### Task input
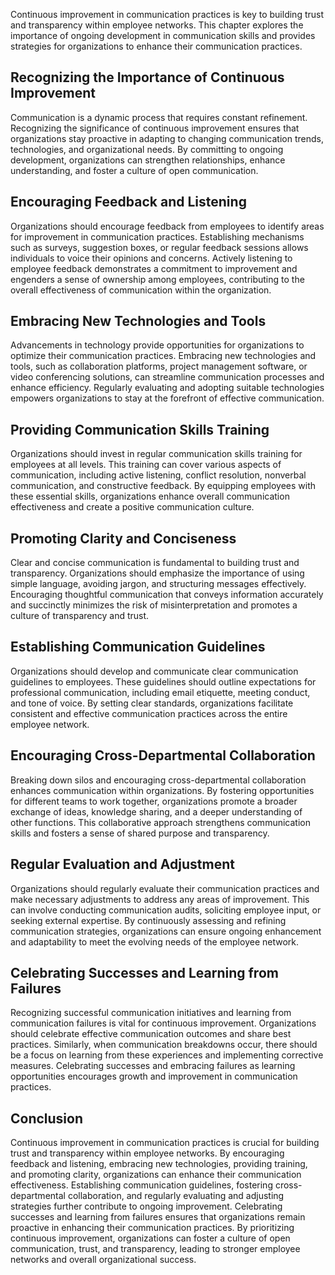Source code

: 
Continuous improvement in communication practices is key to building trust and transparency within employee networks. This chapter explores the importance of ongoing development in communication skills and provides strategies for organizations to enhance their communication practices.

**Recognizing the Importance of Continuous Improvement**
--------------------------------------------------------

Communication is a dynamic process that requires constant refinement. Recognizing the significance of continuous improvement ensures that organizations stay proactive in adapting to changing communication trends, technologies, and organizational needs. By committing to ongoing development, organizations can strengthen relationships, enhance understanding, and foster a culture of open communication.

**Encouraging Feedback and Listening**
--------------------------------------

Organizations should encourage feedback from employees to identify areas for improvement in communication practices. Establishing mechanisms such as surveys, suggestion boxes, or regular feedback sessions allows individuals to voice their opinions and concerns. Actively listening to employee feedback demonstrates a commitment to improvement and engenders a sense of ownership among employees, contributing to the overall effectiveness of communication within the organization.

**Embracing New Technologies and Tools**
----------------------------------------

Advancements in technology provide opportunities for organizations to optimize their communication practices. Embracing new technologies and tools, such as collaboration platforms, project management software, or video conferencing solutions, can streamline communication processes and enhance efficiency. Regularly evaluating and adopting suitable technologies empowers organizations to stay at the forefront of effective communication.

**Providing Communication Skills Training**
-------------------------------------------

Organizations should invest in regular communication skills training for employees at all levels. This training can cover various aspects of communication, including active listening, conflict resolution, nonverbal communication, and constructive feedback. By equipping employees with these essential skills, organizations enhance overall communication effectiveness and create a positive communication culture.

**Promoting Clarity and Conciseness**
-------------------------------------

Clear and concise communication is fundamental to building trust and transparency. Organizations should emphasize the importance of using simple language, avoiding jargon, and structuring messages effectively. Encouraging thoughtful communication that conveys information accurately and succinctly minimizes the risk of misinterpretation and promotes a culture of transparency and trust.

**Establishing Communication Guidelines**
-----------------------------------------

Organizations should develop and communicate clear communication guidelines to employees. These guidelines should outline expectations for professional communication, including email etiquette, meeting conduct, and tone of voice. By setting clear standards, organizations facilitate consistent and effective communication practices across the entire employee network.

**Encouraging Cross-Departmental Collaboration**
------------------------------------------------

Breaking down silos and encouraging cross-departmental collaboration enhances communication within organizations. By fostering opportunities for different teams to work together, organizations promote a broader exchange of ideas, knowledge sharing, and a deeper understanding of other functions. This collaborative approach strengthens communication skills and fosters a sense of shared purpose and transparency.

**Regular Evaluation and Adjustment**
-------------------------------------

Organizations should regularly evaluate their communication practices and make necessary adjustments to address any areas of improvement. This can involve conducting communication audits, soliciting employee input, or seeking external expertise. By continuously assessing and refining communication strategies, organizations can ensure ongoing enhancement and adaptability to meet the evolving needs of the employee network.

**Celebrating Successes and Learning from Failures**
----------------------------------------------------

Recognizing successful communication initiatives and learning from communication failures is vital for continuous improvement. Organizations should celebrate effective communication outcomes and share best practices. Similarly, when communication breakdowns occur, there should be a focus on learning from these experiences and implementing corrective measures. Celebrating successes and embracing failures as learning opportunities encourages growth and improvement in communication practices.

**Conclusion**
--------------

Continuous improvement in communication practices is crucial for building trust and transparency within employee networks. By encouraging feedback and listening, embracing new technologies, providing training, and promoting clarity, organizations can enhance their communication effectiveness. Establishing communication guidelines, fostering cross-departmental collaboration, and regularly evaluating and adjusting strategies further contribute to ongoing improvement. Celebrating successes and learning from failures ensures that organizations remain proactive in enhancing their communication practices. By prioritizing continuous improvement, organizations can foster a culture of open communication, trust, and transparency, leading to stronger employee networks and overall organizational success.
######
### Task input
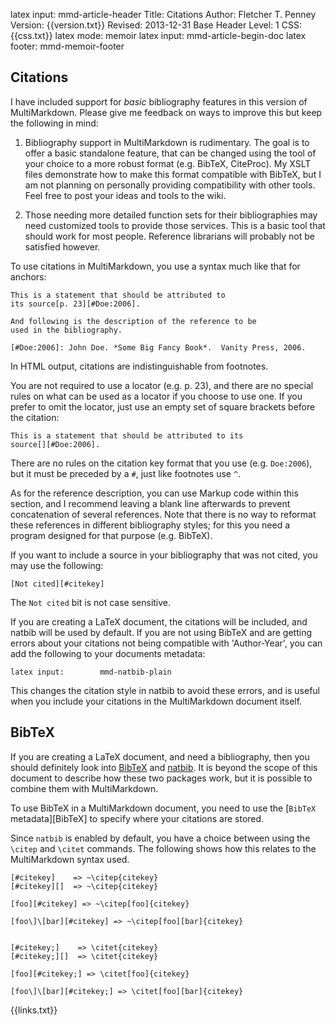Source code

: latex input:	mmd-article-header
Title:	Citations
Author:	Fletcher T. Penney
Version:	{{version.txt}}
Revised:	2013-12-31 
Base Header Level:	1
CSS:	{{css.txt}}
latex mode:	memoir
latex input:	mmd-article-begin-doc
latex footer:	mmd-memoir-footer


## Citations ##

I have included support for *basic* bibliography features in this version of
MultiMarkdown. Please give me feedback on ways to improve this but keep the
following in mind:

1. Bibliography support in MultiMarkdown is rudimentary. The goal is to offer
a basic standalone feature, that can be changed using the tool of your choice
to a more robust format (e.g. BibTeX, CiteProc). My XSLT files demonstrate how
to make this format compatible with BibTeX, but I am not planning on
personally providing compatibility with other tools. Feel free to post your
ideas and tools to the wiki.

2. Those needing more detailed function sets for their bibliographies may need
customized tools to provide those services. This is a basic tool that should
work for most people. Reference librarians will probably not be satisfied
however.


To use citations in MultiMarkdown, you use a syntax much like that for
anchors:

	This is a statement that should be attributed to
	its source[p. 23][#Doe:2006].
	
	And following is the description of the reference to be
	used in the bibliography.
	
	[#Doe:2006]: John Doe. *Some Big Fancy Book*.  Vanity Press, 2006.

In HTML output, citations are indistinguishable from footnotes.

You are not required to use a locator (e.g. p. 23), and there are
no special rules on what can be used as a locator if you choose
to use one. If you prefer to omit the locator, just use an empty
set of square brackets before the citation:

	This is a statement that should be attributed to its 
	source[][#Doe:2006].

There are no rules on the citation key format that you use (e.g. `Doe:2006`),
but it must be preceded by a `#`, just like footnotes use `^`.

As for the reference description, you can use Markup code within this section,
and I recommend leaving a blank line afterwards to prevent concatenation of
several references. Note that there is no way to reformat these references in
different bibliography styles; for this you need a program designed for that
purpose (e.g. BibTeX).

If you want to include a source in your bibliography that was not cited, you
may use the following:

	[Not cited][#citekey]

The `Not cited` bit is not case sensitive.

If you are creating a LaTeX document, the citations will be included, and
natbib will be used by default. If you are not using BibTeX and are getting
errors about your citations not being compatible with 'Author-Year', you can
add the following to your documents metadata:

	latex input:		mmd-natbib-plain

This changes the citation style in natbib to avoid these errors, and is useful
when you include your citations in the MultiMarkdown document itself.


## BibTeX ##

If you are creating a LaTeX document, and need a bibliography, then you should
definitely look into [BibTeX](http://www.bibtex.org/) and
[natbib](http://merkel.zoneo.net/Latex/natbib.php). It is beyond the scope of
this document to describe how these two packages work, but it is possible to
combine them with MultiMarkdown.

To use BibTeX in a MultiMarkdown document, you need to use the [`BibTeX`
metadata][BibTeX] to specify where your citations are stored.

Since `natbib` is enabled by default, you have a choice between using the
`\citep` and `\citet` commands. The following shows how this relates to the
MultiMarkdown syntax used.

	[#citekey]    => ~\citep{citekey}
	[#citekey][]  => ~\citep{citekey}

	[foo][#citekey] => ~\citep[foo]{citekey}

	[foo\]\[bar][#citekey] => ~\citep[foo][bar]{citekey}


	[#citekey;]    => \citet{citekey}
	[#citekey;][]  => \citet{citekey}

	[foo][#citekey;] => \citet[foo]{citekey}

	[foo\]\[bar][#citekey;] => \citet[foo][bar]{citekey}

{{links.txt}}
######
*What the task asks:* From the entries above, copy every line containing the word "included".

*Reply:*
I have included support for *basic* bibliography features in this version of
If you are creating a LaTeX document, the citations will be included, and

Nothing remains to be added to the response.